Friday , March 29 2024
"Some people make assumptions about me because of the kind of material I write. They expect someone dark and brooding"

An Interview With Mike Carey, Author of The Devil You Know – Part Two

This continuation from part one wraps up an interview with Mike Carey, author of The Devil You Know.

Carey is best known for writing the X-Men and Ultimate Fantastic Four comic books and has been a major name in comic book circles for more than ten years. I came to know him via the publication in the U.S. of his first novel.

Scott Butki: If you were allowed to go back and return to high school but with any special powers you choose would you do it and which superpowers would you choose?

Mike Carey: I think I'd pass.  Special powers would be cool, but having to relive my high school years?  That doesn't appeal much.  If I did, then I'd probably go for invisibility.  The power not to be bugged is a great and precious thing. 

Where would you suggest someone, as an adult like my friend I alluded to in part one, start with her explorations into graphic novels? Do you encounter the stereotype I referred to, that comic books are for kids, not adults (or at least not those of the non-geeky type)? 

It's difficult because you're always going to get a kind of verfremdungs effect when you encounter comics for the first time.  I could reel off a list of my own favorites and say "try these," but unless you're coming in from the right angle you can just find comics storytelling too strange and alienating the first time you encounter it. 

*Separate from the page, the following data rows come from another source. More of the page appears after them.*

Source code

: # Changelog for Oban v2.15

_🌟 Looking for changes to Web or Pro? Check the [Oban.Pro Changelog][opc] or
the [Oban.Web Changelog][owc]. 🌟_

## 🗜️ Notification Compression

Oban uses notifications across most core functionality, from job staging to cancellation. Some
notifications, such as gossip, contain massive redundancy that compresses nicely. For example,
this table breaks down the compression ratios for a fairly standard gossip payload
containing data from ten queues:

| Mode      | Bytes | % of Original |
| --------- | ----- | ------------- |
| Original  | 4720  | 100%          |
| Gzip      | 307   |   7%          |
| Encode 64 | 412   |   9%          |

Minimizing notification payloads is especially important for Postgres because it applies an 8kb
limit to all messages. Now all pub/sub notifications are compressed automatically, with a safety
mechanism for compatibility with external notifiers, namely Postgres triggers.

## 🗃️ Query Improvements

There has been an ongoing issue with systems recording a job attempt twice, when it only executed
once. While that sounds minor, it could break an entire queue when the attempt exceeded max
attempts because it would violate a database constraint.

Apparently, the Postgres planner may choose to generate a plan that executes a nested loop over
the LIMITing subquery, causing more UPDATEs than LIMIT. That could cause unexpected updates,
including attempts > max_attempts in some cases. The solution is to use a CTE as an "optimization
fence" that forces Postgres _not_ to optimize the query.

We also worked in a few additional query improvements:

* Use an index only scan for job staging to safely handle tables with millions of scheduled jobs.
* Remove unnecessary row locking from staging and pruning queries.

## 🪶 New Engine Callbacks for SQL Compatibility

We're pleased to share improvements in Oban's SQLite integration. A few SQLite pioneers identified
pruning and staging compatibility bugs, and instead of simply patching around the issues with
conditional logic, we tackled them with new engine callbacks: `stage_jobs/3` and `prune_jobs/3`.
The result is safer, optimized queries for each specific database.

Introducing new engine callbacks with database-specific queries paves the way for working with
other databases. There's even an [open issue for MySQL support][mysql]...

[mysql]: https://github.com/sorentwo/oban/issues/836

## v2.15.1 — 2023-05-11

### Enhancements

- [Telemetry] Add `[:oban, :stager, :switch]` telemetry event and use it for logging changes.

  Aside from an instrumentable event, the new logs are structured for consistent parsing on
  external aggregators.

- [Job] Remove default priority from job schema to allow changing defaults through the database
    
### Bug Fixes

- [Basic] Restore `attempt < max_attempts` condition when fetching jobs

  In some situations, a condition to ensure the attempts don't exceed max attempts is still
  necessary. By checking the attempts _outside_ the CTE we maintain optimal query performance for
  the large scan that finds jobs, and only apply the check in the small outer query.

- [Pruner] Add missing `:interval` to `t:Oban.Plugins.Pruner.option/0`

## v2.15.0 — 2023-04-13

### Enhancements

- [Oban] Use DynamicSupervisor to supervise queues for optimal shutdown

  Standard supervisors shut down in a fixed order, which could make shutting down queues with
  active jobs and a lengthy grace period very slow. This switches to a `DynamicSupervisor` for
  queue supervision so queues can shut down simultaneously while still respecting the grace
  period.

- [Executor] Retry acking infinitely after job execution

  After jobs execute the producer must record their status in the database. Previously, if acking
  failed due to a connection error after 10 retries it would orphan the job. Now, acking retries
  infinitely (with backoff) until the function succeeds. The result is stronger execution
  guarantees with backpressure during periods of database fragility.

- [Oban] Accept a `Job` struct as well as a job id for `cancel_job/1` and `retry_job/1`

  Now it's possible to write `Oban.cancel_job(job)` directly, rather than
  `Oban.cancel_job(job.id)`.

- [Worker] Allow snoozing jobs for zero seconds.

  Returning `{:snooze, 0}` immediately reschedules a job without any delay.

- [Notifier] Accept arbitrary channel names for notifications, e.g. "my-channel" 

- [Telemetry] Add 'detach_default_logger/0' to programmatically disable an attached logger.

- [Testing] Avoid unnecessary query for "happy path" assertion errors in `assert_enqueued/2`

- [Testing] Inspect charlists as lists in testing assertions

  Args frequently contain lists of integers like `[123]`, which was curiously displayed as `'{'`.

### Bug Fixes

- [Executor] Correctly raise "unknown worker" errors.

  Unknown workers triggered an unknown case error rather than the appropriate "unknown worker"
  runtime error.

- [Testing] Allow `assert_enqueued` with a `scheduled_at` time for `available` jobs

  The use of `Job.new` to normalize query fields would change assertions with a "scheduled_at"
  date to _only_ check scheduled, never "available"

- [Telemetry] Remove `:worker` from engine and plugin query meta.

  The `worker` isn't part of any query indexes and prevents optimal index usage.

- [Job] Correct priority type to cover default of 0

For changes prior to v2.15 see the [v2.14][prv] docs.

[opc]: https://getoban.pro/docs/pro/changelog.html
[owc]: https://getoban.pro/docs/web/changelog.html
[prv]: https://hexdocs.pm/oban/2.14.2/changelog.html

One possible way in is through the sort of hybrid books where you get a sequential visual narrative but with accompanying text rather than in-panel dialogue.  The Chaykin adaptation of Bester's The Stars My Destination, published by Byron Preiss back in the eighties, is one that I enjoyed a lot. It also makes a certain amount of sense to stick to genres that you already know and like.  So, for example, don't read a horror comic unless you enjoy horror prose. 

If you do enjoy horror prose, then read Junji Ito's Uzumaki, which is one of the best horror narratives of the twentieth century in any medium – right up there with Lovecraft's Shadow Out of Time and Kubrick's The Shining. Beyond that, I'd say pick up a good anthology like one of the comic book editions of McSweeneys or Image's Flight. That way you can dip into a lot of different styles and approaches and see if any of them work for you… 

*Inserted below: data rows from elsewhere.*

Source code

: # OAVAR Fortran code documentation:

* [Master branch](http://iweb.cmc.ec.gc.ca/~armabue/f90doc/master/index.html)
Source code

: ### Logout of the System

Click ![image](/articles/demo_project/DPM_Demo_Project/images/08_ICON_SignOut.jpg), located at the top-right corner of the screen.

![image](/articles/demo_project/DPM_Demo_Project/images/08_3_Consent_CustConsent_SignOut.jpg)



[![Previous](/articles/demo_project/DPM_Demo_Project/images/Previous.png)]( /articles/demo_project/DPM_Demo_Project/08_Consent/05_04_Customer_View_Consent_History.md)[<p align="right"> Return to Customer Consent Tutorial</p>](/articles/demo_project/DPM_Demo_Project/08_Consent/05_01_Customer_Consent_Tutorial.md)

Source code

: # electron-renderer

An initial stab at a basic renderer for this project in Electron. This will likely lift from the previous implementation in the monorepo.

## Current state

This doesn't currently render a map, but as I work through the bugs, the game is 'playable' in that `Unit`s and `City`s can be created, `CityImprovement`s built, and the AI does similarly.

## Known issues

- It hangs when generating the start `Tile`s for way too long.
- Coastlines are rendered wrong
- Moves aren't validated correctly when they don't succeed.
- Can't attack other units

Where do you stand on the Batman TV series – frustrating in that it was so campy it besmirched comic books? Or good fun? Or somewhat of both?

I enjoyed it as a kid – and actually took a while to realize that it was sending itself up.  And I can still enjoy it now, when I'm in the mood.  Let's face it, superheroes are hard to do seriously in any medium other than comics.  It's like if you try to do a straight dramatic version of an opera, you immediately realize how ludicrous opera plots always are.  Conventions that you don't question in a comic book — like costumes — become huge stumbling blocks in movies and TV shows. 

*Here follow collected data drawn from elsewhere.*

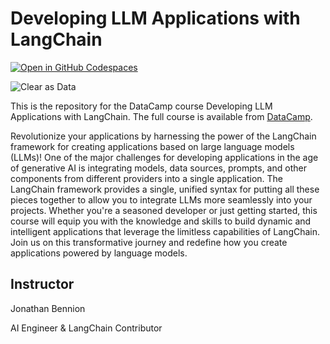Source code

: # Developing LLM Applications with LangChain

[![Open in GitHub Codespaces](https://github.com/codespaces/badge.svg)](https://codespaces.new/datttrian/developing-llm-applications-with-langchain)

![Clear as Data](http://drive.google.com/uc?export=view&id=1PJVtMhPE_h3g2c9wXm9tf6_pIhvMyDRI)

This is the repository for the DataCamp course Developing LLM Applications with LangChain. The
full course is available from [DataCamp](https://www.datacamp.com/courses/developing-llm-applications-with-langchain).

Revolutionize your applications by harnessing the power of the LangChain framework for creating applications based on large language models (LLMs)! One of the major challenges for developing applications in the age of generative AI is integrating models, data sources, prompts, and other components from different providers into a single application. The LangChain framework provides a single, unified syntax for putting all these pieces together to allow you to integrate LLMs more seamlessly into your projects. Whether you're a seasoned developer or just getting started, this course will equip you with the knowledge and skills to build dynamic and intelligent applications that leverage the limitless capabilities of LangChain. Join us on this transformative journey and redefine how you create applications powered by language models.

## Instructor

Jonathan Bennion

AI Engineer & LangChain Contributor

What question are you most tired of answering?

Actually the one that causes me most grief is the "what else have you got coming up?" question, because I always miss something out and leave one of my editors feeling really aggrieved.  But the hardest one, which I usually duck, is "where did you get the initial idea for X,Y or Z…"

What's the biggest misconception about you? About comics writers?

Well, some people make assumptions about me because of the kind of material I write.  They expect someone dark and brooding, and actually I'm more sort of like Arthur Putey (a character in a Monty Python sketch).

I don't think there are any general misconceptions about comics writers – just a lack of any conceptions at all.  People don't know we exist, unless they've got the passion themselves.

Thanks again to Mr. Carey. The Devil You Know is the best book I've ever read with exorcisms and a succubus.

About Scott Butki

Scott Butki was a newspaper reporter for more than 10 years before making a career change into education... then into special education. He has been working in mental health for the last ten years. He lives in Austin. He reads at least 50 books a year and has about 15 author interviews each year and, yes, unlike tv hosts he actually reads each one. He is an in-house media critic, a recovering Tetris addict and a proud uncle. He has written articles on practically all topics from zoos to apples and almost everything in between.